La microglía se identificó como el principal tipo de célula infectada en cultivos de células cerebrales de rata, como lo demuestra la colocalización de mScarlet con marcadores CD11b/c e Iba1. Para empezar, abra el cuero cabelludo de un ratón adulto decapitado y transfiera el tejido cerebral a otra placa de Petri que contenga cinco mililitros de HBSS esterilizado. Despegue las meninges y transfiera la corteza frontal a dos mililitros de HBSS.
A continuación, añade 20 microlitros de tripsina-EDTA al 0,25% a la mezcla. Incube durante 15 minutos a temperatura ambiente, agitando el tubo cada pocos minutos. Transfiera las células disociadas a un matraz de 75 centímetros cuadrados prerrecubierto de poli-L-lisina que contenga 10 mililitros de medio DMEM-F12 y 10% de FBS.
Cultive las células en una incubadora de 37 grados centígrados y 5% de dióxido de carbono hasta que alcancen el 90% de confluencia. A continuación, digiere las células cerebrales con dos mililitros de tripsina-EDTA al 0,25%. Subcultive las células cerebrales digeridas en un plato con fondo de vidrio de 35 milímetros que contiene cinco mililitros de medio de crecimiento DMEM-F12 hasta que alcancen el 80% de confluencia.
A continuación, añada ocho microlitros de EcoHIV-mScarlet en las células gliales del ratón e incube durante dos días. Las células gliales primarias de ratón adulto fueron infectadas con éxito por EcoHIV-mScarlet después de dos días de tratamiento. Para comenzar, asegure el ratón Tmem119-EGFP anestesiado en posición lateral.
Descongele el EcoHIV-mScarlet en hielo. Llene la solución viral en una jeringa inyectora intraocular con una aguja roma de calibre 33. Coloque el ratón en la decúbito lateral derecho con la cabeza hacia la izquierda.
Identifique el área de la inyección alrededor de la región del ojo. Inserte lenta y suavemente la aguja en el canto medial del ojo. A continuación, avance la aguja hacia los vasos detrás del globo ocular.

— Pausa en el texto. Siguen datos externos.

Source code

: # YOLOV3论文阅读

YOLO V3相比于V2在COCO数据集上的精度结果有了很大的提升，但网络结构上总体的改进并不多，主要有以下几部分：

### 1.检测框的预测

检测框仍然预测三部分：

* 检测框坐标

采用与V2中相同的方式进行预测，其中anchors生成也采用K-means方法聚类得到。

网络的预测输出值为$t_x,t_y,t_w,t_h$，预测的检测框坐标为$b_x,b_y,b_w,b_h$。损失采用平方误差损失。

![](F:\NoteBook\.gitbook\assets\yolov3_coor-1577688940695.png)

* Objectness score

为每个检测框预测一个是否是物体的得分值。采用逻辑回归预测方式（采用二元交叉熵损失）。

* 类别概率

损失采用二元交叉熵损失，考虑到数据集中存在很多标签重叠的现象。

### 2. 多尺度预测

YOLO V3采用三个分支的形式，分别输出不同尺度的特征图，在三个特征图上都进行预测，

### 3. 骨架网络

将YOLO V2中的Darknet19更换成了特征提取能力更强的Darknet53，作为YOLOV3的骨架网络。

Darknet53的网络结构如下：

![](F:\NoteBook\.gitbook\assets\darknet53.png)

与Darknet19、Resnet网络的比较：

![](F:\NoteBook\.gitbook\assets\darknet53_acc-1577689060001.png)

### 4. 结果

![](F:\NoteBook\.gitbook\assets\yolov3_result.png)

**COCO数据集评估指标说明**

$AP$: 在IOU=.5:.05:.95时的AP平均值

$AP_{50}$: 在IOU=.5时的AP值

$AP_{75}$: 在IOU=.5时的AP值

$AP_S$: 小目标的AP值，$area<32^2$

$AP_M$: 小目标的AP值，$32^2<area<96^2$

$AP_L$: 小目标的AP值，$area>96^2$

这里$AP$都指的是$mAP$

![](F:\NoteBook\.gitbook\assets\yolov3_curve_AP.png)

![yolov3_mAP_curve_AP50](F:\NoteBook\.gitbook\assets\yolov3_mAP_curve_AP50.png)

Inyecte 6,5 microlitros de EcoHIV-mScarlet en el seno retroorbitario. Después de la inyección, retire con cuidado la aguja. Coloque al ratón anestesiado en posición supina dentro de una campana de gases químicos.
Abra la piel a lo largo de la línea media torácica. A continuación, separa el diafragma y abre el cofre con unas tijeras. Ahora inserte una aguja y media de calibre 22 en el ventrículo izquierdo.
Abra la aurícula derecha con unas tijeras. Perfundir la aurícula derecha con 50 mililitros de PBS preenfriado de 100 milimolares, luego perfundir con 100 mililitros de paraformaldehído al 4% preenfriado. Retira todo el cerebro del ratón.
Después de fijar el cerebro en paraformaldehído al 4%, asegure el tejido cerebral con adhesivo para tejidos en la plataforma metálica del vibrátome. Corte secciones coronales de 50 micrómetros de espesor con cuchillas de acero al carbono. A continuación, coloque las rodajas de cerebro en portaobjetos de vidrio con un cepillo.
Agregue inmediatamente 0,1 mililitros de medio de montaje anti-decoloración a cada sección. Coloque un cubreobjetos de 22 por 50 milímetros sobre las secciones del cerebro y seque los portaobjetos Superfrost en la oscuridad durante un día. Al día siguiente, utilice un microscopio confocal con longitudes de onda de 488 nanómetros y 594 nanómetros para adquirir imágenes multicanal de la región cerebral de interés.
Las señales de EcoHIV-mScarlet se observaron principalmente en células microgliales marcadas con EGFP en el cerebro de ratón Tmem119-EGFP. No se detectó infección neuronal significativa en las células cerebrales de rata cultivadas tratadas con EcoHIV-mScarlet.